» **Stored data**:
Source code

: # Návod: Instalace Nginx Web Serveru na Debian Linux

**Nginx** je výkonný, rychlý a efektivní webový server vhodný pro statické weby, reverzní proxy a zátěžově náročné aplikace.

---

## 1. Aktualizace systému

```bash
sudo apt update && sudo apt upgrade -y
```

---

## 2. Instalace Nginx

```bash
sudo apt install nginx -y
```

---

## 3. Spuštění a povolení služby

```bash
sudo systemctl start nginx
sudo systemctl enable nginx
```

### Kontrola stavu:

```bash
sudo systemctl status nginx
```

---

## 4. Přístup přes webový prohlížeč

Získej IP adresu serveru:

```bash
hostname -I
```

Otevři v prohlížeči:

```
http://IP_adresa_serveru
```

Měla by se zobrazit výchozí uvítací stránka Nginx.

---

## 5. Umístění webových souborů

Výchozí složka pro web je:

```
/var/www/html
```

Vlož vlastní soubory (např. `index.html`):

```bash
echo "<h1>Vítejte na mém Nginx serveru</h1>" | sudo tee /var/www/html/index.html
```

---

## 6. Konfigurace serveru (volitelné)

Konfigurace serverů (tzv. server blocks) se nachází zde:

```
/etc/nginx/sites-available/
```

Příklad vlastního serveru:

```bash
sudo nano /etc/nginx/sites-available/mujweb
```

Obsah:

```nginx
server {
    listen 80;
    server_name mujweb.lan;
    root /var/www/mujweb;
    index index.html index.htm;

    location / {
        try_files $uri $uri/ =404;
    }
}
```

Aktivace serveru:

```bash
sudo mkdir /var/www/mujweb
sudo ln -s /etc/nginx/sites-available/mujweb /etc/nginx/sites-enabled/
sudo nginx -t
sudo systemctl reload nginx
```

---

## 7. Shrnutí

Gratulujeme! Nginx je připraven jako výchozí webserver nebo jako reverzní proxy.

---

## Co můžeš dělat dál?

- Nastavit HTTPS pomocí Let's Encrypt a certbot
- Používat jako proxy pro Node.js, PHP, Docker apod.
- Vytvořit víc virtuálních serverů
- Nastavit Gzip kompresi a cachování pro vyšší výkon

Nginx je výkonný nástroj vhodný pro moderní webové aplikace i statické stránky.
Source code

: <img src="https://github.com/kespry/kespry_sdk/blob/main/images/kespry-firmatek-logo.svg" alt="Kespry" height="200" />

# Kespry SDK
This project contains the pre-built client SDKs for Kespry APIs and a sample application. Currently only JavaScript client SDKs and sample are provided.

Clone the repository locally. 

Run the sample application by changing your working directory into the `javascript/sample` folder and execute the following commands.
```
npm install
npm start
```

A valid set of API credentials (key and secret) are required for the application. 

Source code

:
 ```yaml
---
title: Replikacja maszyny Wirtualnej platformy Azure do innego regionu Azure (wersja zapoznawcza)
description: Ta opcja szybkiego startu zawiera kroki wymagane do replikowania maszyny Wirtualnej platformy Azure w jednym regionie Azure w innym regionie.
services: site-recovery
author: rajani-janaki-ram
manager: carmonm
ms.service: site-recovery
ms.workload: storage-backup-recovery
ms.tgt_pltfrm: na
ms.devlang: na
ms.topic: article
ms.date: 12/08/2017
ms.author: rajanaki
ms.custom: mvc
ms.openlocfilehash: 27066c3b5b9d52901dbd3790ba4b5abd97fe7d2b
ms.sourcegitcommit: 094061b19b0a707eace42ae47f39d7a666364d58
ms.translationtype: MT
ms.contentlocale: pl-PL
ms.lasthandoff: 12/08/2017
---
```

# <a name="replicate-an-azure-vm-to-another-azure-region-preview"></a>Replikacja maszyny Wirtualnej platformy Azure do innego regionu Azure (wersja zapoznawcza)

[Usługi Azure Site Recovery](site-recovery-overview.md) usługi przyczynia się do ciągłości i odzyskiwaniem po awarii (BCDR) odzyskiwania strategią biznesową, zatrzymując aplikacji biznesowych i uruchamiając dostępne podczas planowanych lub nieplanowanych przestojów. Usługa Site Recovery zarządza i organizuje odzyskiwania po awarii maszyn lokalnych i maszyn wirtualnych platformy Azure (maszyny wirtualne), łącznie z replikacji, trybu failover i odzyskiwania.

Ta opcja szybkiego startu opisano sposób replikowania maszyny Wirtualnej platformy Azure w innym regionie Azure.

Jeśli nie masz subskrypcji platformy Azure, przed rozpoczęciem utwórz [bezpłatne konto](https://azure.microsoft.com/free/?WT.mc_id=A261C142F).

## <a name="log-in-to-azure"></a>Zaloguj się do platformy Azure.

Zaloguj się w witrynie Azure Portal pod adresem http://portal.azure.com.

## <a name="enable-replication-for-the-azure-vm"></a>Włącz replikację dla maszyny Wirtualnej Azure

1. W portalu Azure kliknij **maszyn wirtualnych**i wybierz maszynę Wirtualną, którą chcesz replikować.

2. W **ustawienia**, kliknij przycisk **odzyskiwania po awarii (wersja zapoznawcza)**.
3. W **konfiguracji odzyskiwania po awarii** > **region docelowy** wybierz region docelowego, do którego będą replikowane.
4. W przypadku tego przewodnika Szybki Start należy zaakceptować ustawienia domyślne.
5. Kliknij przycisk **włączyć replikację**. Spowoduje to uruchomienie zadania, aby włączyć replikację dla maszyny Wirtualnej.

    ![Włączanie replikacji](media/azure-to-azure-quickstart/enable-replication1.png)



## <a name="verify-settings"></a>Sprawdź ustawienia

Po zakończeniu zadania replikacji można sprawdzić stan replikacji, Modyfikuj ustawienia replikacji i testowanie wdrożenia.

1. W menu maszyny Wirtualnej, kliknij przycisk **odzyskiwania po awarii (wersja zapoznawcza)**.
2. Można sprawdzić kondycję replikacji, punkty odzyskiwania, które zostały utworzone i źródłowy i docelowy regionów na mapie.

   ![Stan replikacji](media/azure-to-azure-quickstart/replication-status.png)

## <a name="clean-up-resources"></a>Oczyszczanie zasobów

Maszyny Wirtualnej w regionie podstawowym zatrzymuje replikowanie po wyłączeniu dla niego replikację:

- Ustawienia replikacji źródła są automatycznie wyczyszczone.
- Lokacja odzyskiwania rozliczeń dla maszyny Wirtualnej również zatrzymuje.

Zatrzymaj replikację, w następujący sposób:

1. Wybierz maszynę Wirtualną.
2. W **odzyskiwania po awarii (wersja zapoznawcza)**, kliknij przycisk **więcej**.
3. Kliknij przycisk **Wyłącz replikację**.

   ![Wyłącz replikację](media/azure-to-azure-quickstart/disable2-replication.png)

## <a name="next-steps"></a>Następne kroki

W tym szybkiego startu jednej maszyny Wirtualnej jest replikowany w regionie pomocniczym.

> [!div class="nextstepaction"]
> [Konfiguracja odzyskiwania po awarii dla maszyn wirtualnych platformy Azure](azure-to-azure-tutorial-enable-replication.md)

» **Exercise**:
Set every line down again exactly. Begin with the first line of the entries and finish with the line containing "## 6. Konfigurace serveru (volitelné)".

» **Completed exercise**:
Source code

: # Návod: Instalace Nginx Web Serveru na Debian Linux

**Nginx** je výkonný, rychlý a efektivní webový server vhodný pro statické weby, reverzní proxy a zátěžově náročné aplikace.

---

## 1. Aktualizace systému

```bash
sudo apt update && sudo apt upgrade -y
```

---

## 2. Instalace Nginx

```bash
sudo apt install nginx -y
```

---

## 3. Spuštění a povolení služby

```bash
sudo systemctl start nginx
sudo systemctl enable nginx
```

### Kontrola stavu:

```bash
sudo systemctl status nginx
```

---

## 4. Přístup přes webový prohlížeč

Získej IP adresu serveru:

```bash
hostname -I
```

Otevři v prohlížeči:

```
http://IP_adresa_serveru
```

Měla by se zobrazit výchozí uvítací stránka Nginx.

---

## 5. Umístění webových souborů

Výchozí složka pro web je:

```
/var/www/html
```

Vlož vlastní soubory (např. `index.html`):

```bash
echo "<h1>Vítejte na mém Nginx serveru</h1>" | sudo tee /var/www/html/index.html
```

---

## 6. Konfigurace serveru (volitelné)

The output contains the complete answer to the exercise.